Postby dognose » Thu Feb 07, 2013 2:46 pm

Another example of Cork Republican Silver:

Image

A Rose Bowl in the possession of the Cork Public Museum, it was a gift from the late Phyllis Bean Ui Cheallaigh, the widow of President Seán Tomás Ó Ceallaigh.

This hand hammered rose bowl is of semi-circular shape, standing on a plain circular foot and top rim is strengthened by heavy ogee moulding. The rose motif which surrounds the Bowl is flat chased.

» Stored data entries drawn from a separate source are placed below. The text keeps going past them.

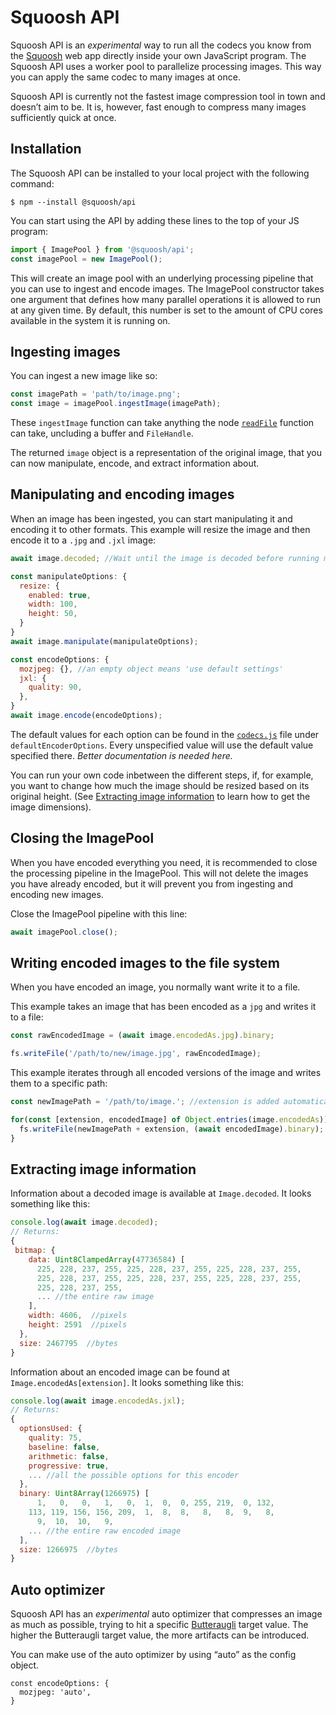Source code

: # Squoosh API

Squoosh API is an _experimental_ way to run all the codecs you know from the [Squoosh] web app directly inside your own JavaScript program. The Squoosh API uses a worker pool to parallelize processing images. This way you can apply the same codec to many images at once.

Squoosh API is currently not the fastest image compression tool in town and doesn’t aim to be. It is, however, fast enough to compress many images sufficiently quick at once.

## Installation

The Squoosh API can be installed to your local project with the following command:

```
$ npm --install @squoosh/api
```

You can start using the API by adding these lines to the top of your JS program:

```js
import { ImagePool } from '@squoosh/api';
const imagePool = new ImagePool();
```

This will create an image pool with an underlying processing pipeline that you can use to ingest and encode images. The ImagePool constructor takes one argument that defines how many parallel operations it is allowed to run at any given time. By default, this number is set to the amount of CPU cores available in the system it is running on.

## Ingesting images

You can ingest a new image like so:

```js
const imagePath = 'path/to/image.png';
const image = imagePool.ingestImage(imagePath);
```

These `ingestImage` function can take anything the node [`readFile`][readFile] function can take, uncluding a buffer and `FileHandle`.

The returned `image` object is a representation of the original image, that you can now manipulate, encode, and extract information about.

## Manipulating and encoding images

When an image has been ingested, you can start manipulating it and encoding it to other formats. This example will resize the image and then encode it to a `.jpg` and `.jxl` image:

```js
await image.decoded; //Wait until the image is decoded before running manipulations

const manipulateOptions: {
  resize: {
    enabled: true,
    width: 100,
    height: 50,
  }
}
await image.manipulate(manipulateOptions);

const encodeOptions: {
  mozjpeg: {}, //an empty object means 'use default settings'
  jxl: {
    quality: 90,
  },
}
await image.encode(encodeOptions);

```

The default values for each option can be found in the [`codecs.js`][codecs.js] file under `defaultEncoderOptions`. Every unspecified value will use the default value specified there. _Better documentation is needed here._

You can run your own code inbetween the different steps, if, for example, you want to change how much the image should be resized based on its original height. (See [Extracting image information](#extracting-image-information) to learn how to get the image dimensions).

## Closing the ImagePool

When you have encoded everything you need, it is recommended to close the processing pipeline in the ImagePool. This will not delete the images you have already encoded, but it will prevent you from ingesting and encoding new images.

Close the ImagePool pipeline with this line:

```js
await imagePool.close();
```

## Writing encoded images to the file system

When you have encoded an image, you normally want write it to a file.

This example takes an image that has been encoded as a `jpg` and writes it to a file:

```js
const rawEncodedImage = (await image.encodedAs.jpg).binary;

fs.writeFile('/path/to/new/image.jpg', rawEncodedImage);
```

This example iterates through all encoded versions of the image and writes them to a specific path:

```js
const newImagePath = '/path/to/image.'; //extension is added automatically

for(const [extension, encodedImage] of Object.entries(image.encodedAs)){
  fs.writeFile(newImagePath + extension, (await encodedImage).binary);
}
```


## Extracting image information

Information about a decoded image is available at `Image.decoded`. It looks something like this:

```js
console.log(await image.decoded);
// Returns:
{
 bitmap: {
    data: Uint8ClampedArray(47736584) [
      225, 228, 237, 255, 225, 228, 237, 255, 225, 228, 237, 255,
      225, 228, 237, 255, 225, 228, 237, 255, 225, 228, 237, 255,
      225, 228, 237, 255,
      ... //the entire raw image
    ],
    width: 4606,  //pixels
    height: 2591  //pixels
  },
  size: 2467795  //bytes
}
```

Information about an encoded image can be found at `Image.encodedAs[extension]`. It looks something like this:


```js
console.log(await image.encodedAs.jxl);
// Returns:
{
  optionsUsed: {
    quality: 75,
    baseline: false,
    arithmetic: false,
    progressive: true,
    ... //all the possible options for this encoder
  },
  binary: Uint8Array(1266975) [
      1,   0,   0,   1,   0,  1,  0,  0, 255, 219,  0, 132,
    113, 119, 156, 156, 209,  1,  8,  8,   8,   8,  9,   8,
      9,  10,  10,   9,
    ... //the entire raw encoded image
  ],
  size: 1266975  //bytes
}
```

## Auto optimizer

Squoosh API has an _experimental_ auto optimizer that compresses an image as much as possible, trying to hit a specific [Butteraugli] target value. The higher the Butteraugli target value, the more artifacts can be introduced.

You can make use of the auto optimizer by using “auto” as the config object.

```
const encodeOptions: {
  mozjpeg: 'auto',
}
```

[squoosh]: https://squoosh.app
[codecs.js]: https://github.com/GoogleChromeLabs/squoosh/blob/dev/cli/src/codecs.js
[butteraugli]: https://github.com/google/butteraugli
[readFile]: https://nodejs.org/api/fs.html#fs_fspromises_readfile_path_options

Width: 9 inches - Height: 4 1/2 inches. Weight: 26 3/4 ounces.

The Rose Bowl bears two inscriptions:

1 - "Bronntanas ar charaid Nodlaig 1925. Cuimhneachán ar cruadh-shaol." ["Presented to a friend Christmas 1925. In memory of hard times."]

2. "Rath o Dhia ar bhur bṕósadh." Féirin mór-mheasa agus deigh-mhéinne don Aire Seán T. 0 Ceallaigh, T.D. agus D'á uasal-cheile la a bpósta 1.9.1936,
ón a gcaraid, Tomás O Dubhdaill, i gCorcaigh." ["God bless your marriage" A token of great respect and good wishes to the Minister Sean T.O. Ceallaigh, T.D. and his dear spouse on their wedding day 1.9.1936 from their friend, Thomas Dowdall, in Cork.]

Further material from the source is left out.